Multiple Named Queries
Data Source View (DSV) is a layer on an Analysis Services project where we can specify the tables and views that we use to build a cube, and the relationship between the tables/views. Instead of specifying a table or a view, we can also specify a SQL select statement that queries a table or a view, or several tables/views. This select statement is called a Named Query.
On the DSV, we can create several named queries from the same date dimension table on the relational database. The reason for doing this is to enable us select a different range of data, i.e. different sets of rows. For example, in a credit card cube, for the start date dimension we may want to select different date range compared to the expiry date dimension. Perhaps the start date starts from 1996 but the end date starts from 1998. For insurance industry, for each policy or risk we have written date, accounted date, inception date, effective date and expiry date. These dates may have different ranges.
The second reason for having separate named queries on the DSV for date dimensions is to enable us to have different sets of columns. For example, for written date, transaction date and effective date the business may need year, quarter, month and date attributes. Where as for snapshot month they only need month and year.

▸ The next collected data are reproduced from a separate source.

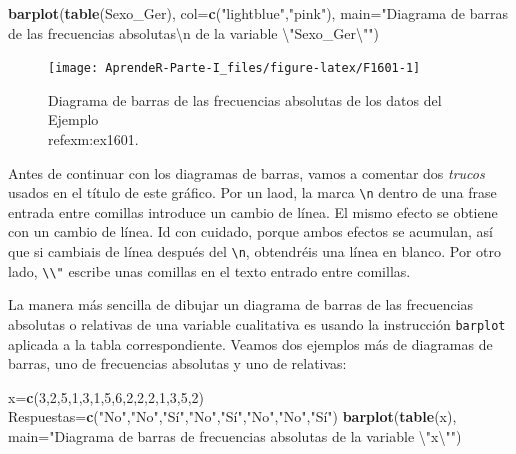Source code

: \documentclass[]{book}
\newenvironment{Shaded}{\begin{snugshade}}{\end{snugshade}}
\newcommand{\CharTok}[1]{\textcolor[rgb]{0.31,0.60,0.02}{#1}}
\newcommand{\DataTypeTok}[1]{\textcolor[rgb]{0.13,0.29,0.53}{#1}}
\newcommand{\DecValTok}[1]{\textcolor[rgb]{0.00,0.00,0.81}{#1}}
\newcommand{\KeywordTok}[1]{\textcolor[rgb]{0.13,0.29,0.53}{\textbf{#1}}}
\newcommand{\NormalTok}[1]{#1}
\newcommand{\StringTok}[1]{\textcolor[rgb]{0.31,0.60,0.02}{#1}}
\theoremstyle{definition}
\theoremstyle{definition}
\theoremstyle{definition}
\theoremstyle{remark}
\begin{document}
\begin{Shaded}
\begin{Highlighting}[]
\KeywordTok{barplot}\NormalTok{(}\KeywordTok{table}\NormalTok{(Sexo_Ger), }\DataTypeTok{col=}\KeywordTok{c}\NormalTok{(}\StringTok{"lightblue"}\NormalTok{,}\StringTok{"pink"}\NormalTok{), }
        \DataTypeTok{main=}\StringTok{"Diagrama de barras de las frecuencias absolutas}\CharTok{\textbackslash{}n}\StringTok{ de la variable }\CharTok{\textbackslash{}"}\StringTok{Sexo_Ger}\CharTok{\textbackslash{}"}\StringTok{"}\NormalTok{)}
\end{Highlighting}
\end{Shaded}

\begin{figure}

{\centering \texttt{[image: AprendeR-Parte-I\_files/figure-latex/F1601-1]} 

}

\caption{Diagrama de barras de las frecuencias absolutas de los datos  del Ejemplo \\ref{exm:ex1601}.}\label{fig:F1601}
\end{figure}

Antes de continuar con los diagramas de barras, vamos a comentar dos \emph{trucos} usados en el título de este gráfico. Por un laod, la marca \texttt{\textbackslash{}n} dentro de una frase entrada entre comillas introduce un cambio de línea. El mismo efecto se obtiene con un cambio de línea. Id con cuidado, porque ambos efectos se acumulan, así que si cambiais de línea después del \texttt{\textbackslash{}n}, obtendréis una línea en blanco. Por otro lado, \texttt{\textbackslash{}\textbackslash{}"} escribe unas comillas en el texto entrado entre comillas.

La manera más sencilla de dibujar un diagrama de barras de las frecuencias absolutas o relativas de una variable cualitativa es usando la instrucción \texttt{barplot} aplicada a la tabla correspondiente. Veamos dos ejemplos más de diagramas de barras, uno de frecuencias absolutas y uno de relativas:

\begin{Shaded}
\begin{Highlighting}[]
\NormalTok{x=}\KeywordTok{c}\NormalTok{(}\DecValTok{3}\NormalTok{,}\DecValTok{2}\NormalTok{,}\DecValTok{5}\NormalTok{,}\DecValTok{1}\NormalTok{,}\DecValTok{3}\NormalTok{,}\DecValTok{1}\NormalTok{,}\DecValTok{5}\NormalTok{,}\DecValTok{6}\NormalTok{,}\DecValTok{2}\NormalTok{,}\DecValTok{2}\NormalTok{,}\DecValTok{2}\NormalTok{,}\DecValTok{1}\NormalTok{,}\DecValTok{3}\NormalTok{,}\DecValTok{5}\NormalTok{,}\DecValTok{2}\NormalTok{)}
\NormalTok{Respuestas=}\KeywordTok{c}\NormalTok{(}\StringTok{"No"}\NormalTok{,}\StringTok{"No"}\NormalTok{,}\StringTok{"Sí"}\NormalTok{,}\StringTok{"No"}\NormalTok{,}\StringTok{"Sí"}\NormalTok{,}\StringTok{"No"}\NormalTok{,}\StringTok{"No"}\NormalTok{,}\StringTok{"Sí"}\NormalTok{)}
\KeywordTok{barplot}\NormalTok{(}\KeywordTok{table}\NormalTok{(x), }\DataTypeTok{main=}\StringTok{"Diagrama de barras de frecuencias absolutas de la variable }\CharTok{\textbackslash{}"}\StringTok{x}\CharTok{\textbackslash{}"}\StringTok{"}\NormalTok{)}
\end{Highlighting}
\end{Shaded}
\end{document}
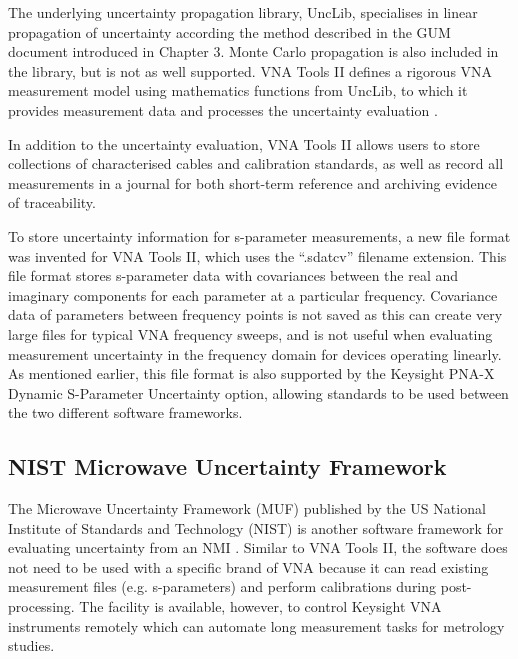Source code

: \documentclass[../thesis/thesis.tex]{subfiles}
\begin{document}
The underlying uncertainty propagation library, UncLib, specialises in linear propagation of uncertainty according the method described in the GUM document introduced in Chapter 3. Monte Carlo propagation is also included in the library, but is not as well supported. VNA Tools II defines a rigorous VNA measurement model using mathematics functions from UncLib, to which it provides measurement data and processes the uncertainty evaluation \cite{Wollensack_2012}.

In addition to the uncertainty evaluation, VNA Tools II allows users to store collections of characterised cables and calibration standards, as well as record all measurements in a journal for both short-term reference and archiving evidence of traceability.

To store uncertainty information for s-parameter measurements, a new file format was invented for VNA Tools II, which uses the ``.sdatcv'' filename extension. This file format stores s-parameter data with covariances between the real and imaginary components for each parameter at a particular frequency. Covariance data of parameters between frequency points is not saved as this can create very large files for typical VNA frequency sweeps, and is not useful when evaluating measurement uncertainty in the frequency domain for devices operating linearly. As mentioned earlier, this file format is also supported by the Keysight PNA-X Dynamic S-Parameter Uncertainty option, allowing standards to be used between the two different software frameworks.

\subsection{NIST Microwave Uncertainty Framework}

The Microwave Uncertainty Framework (MUF) published by the US National Institute of Standards and Technology (NIST) is another software framework for evaluating uncertainty from an NMI \cite{MUFWebsite, Ginley_2016, Ginley_2017}. Similar to VNA Tools II, the software does not need to be used with a specific brand of VNA because it can read existing measurement files (e.g. s-parameters) and perform calibrations during post-processing. The facility is available, however, to control Keysight VNA instruments remotely which can automate long measurement tasks for metrology studies.
\end{document}

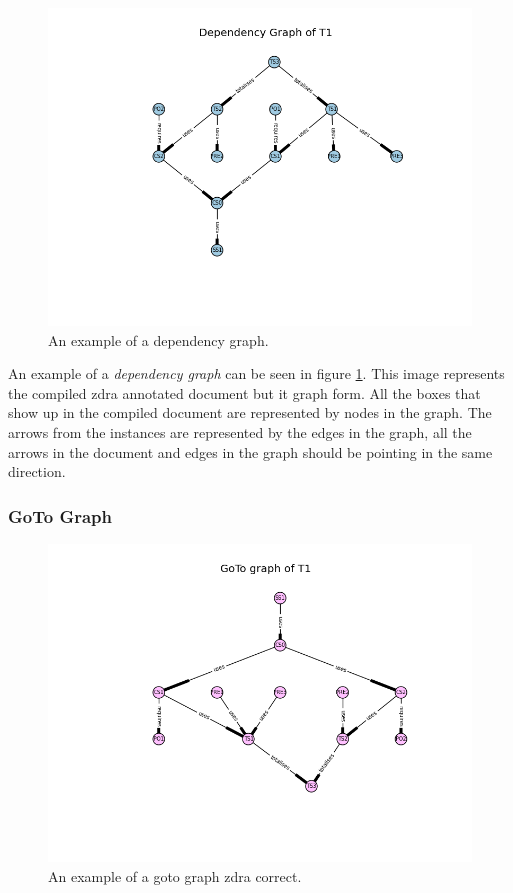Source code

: \begin{figure}[H]
\centering
\includegraphics[scale=0.5]{Figures/zdra/depgraph.png}
\caption{An example of a dependency graph. \label{fig:depgraph}}
\end{figure}

An example of a \emph{dependency graph} can be seen in figure \ref{fig:depgraph}. This image represents the compiled \gls{zdra} annotated document but it graph form. All the boxes that show up in the compiled document are represented by nodes in the graph. The arrows from the instances are represented by the edges in the graph, all the arrows in the document and edges in the graph should be pointing in the same direction.


\subsubsection{GoTo Graph}

\begin{figure}[H]
\centering
\includegraphics[scale=0.5]{Figures/zdra/gotograph.png}
\caption{An example of a goto graph \gls{zdra} correct. \label{fig:gotograph}}
\end{figure}

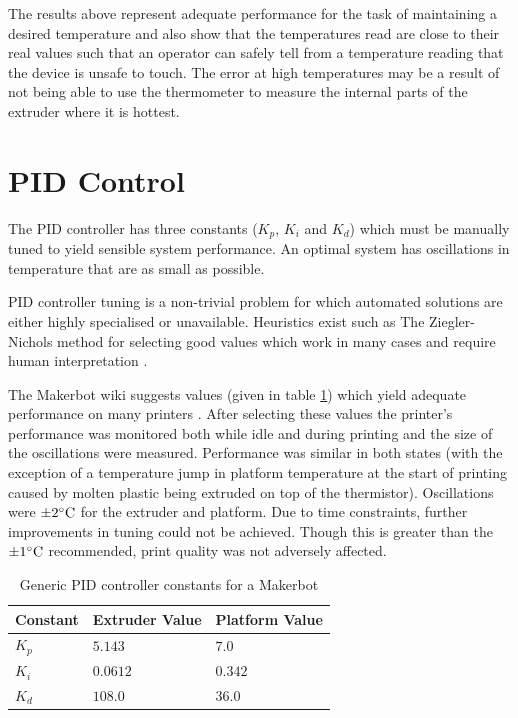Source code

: 		The results above represent adequate performance for the task of maintaining
		a desired temperature and also show that the temperatures read are close to
		their real values such that an operator can safely tell from a temperature
		reading that the device is unsafe to touch. The error at high temperatures
		may be a result of not being able to use the thermometer to measure the
		internal parts of the extruder where it is hottest.
	
	\section{PID Control}
		
		\label{sec:pidtraning}
		
		The PID controller has three constants ($K_p$, $K_i$ and $K_d$) which must
		be manually tuned to yield sensible system performance. An optimal system
		has oscillations in temperature that are as small as possible.
		
		PID controller tuning is a non-trivial problem for which automated solutions
		are either highly specialised or unavailable. Heuristics exist such as The
		Ziegler-Nichols method for selecting good values which work in many cases
		and require human interpretation \cite{ziegler}.
		
		The Makerbot wiki suggests values (given in table \ref{tab:makerbotpid})
		which yield adequate performance on many printers \cite{makerbotpid}. After
		selecting these values the printer's performance was monitored both while
		idle and during printing and the size of the oscillations were measured.
		Performance was similar in both states (with the exception of a temperature
		jump in platform temperature at the start of printing caused by molten
		plastic being extruded on top of the thermistor). Oscillations were
		$\pm2^\circ\textrm{C}$ for the extruder and platform. Due to time constraints, further
		improvements in tuning could not be achieved. Though this is greater than
		the $\pm1^\circ\textrm{C}$ recommended, print quality was not adversely affected.
		
		\begin{table}
			\centering
			\begin{tabular}{l l l}
				\toprule
				Constant & Extruder Value & Platform Value \\
				\midrule
				$K_p$    & $5.143$        & $7.0  $  \\
				$K_i$    & $0.0612$       & $0.342$ \\
				$K_d$    & $108.0$        & $36.0 $  \\
				\bottomrule
			\end{tabular}
			
			\caption{Generic PID controller constants for a Makerbot
			         \cite{makerbotpid}}
			\label{tab:makerbotpid}
		\end{table}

The third reason for having separate named queries in the DSV for date dimensions is to enable us to set different formats for each attribute, as well as different hierarchy structures. Some date dimension may require '2008 July' and '2008-Q1' without any hierarchy but another date dimension may require just the month name and quarter name (e.g. 'July' and 'Q1') and a hierarchy to connect the two.
Normally for each named query on the DSV we create one dimension. But in some cases we may need to create 2 or more date dimensions from a single named query on the DSV. The reason for this is to enable us to configure the dimension properties differently, such as unknown member, default member, error configuration and display folder. And also, we can specify dimensional security differently.
Before we continue, let's recap:
- From one date dimension table we can create several named queries.
- From one named query we can create several dimensions.
- From one dimension we can create several cube dimensions.
An 'unknown row' is a row on the dimension table to which the orphaned fact rows are assigned. The unknown row usually has a surrogate key value of 0 or -1. For example, the date dimension table contains dates from 1/1/1980 to 12/31/2020. If on the source of the fact table we have a date of 1/1/1970, which is not on the dimension table, the date surrogate key on the fact table is set to 0 (or -1). This way that fact table row is assigned to the unknown row.
In some data warehouses, the unknown row for the date dimension is 1/1/1900. Consequently, the year column of this unknown row is set to '1900'. Some users don't like to see '1900' when browsing the cube. They prefer to see 'unknown' instead of '1900'. But year is a numeric column and we can't store the word 'unknown' in the year column. In this case we may choose not to use the unknown row but to map it to the dimension unknown member. To do this, we make the unknown member of the date dimension 'visible'. On the DSV, we explicitly exclude the unknown row like this: “select … from dim_date where date_key 0”. On the error configuration of the cube, we set the KeyErrorAction to 'ConvertToUnknown', the KeyErrorLimitAction to StopLogging and the KeyNotFound to IgnoreError. This way, when SSAS processes the cube and found a date on the fact table that does not exist in the date dimension table, that fact row will be assigned to the unknown member and SSAS will continue processing the cube. We need to be careful when doing this because it will affect all other dimensions, not just the date dimension.
There are 3 places where error configuration for the orphaned fact row can be set: cube, measure group and partition. The error configuration on the dimension itself doesn't affect the orphaned fact row; it is for orphaned dimension rows in a snow flake schema situation.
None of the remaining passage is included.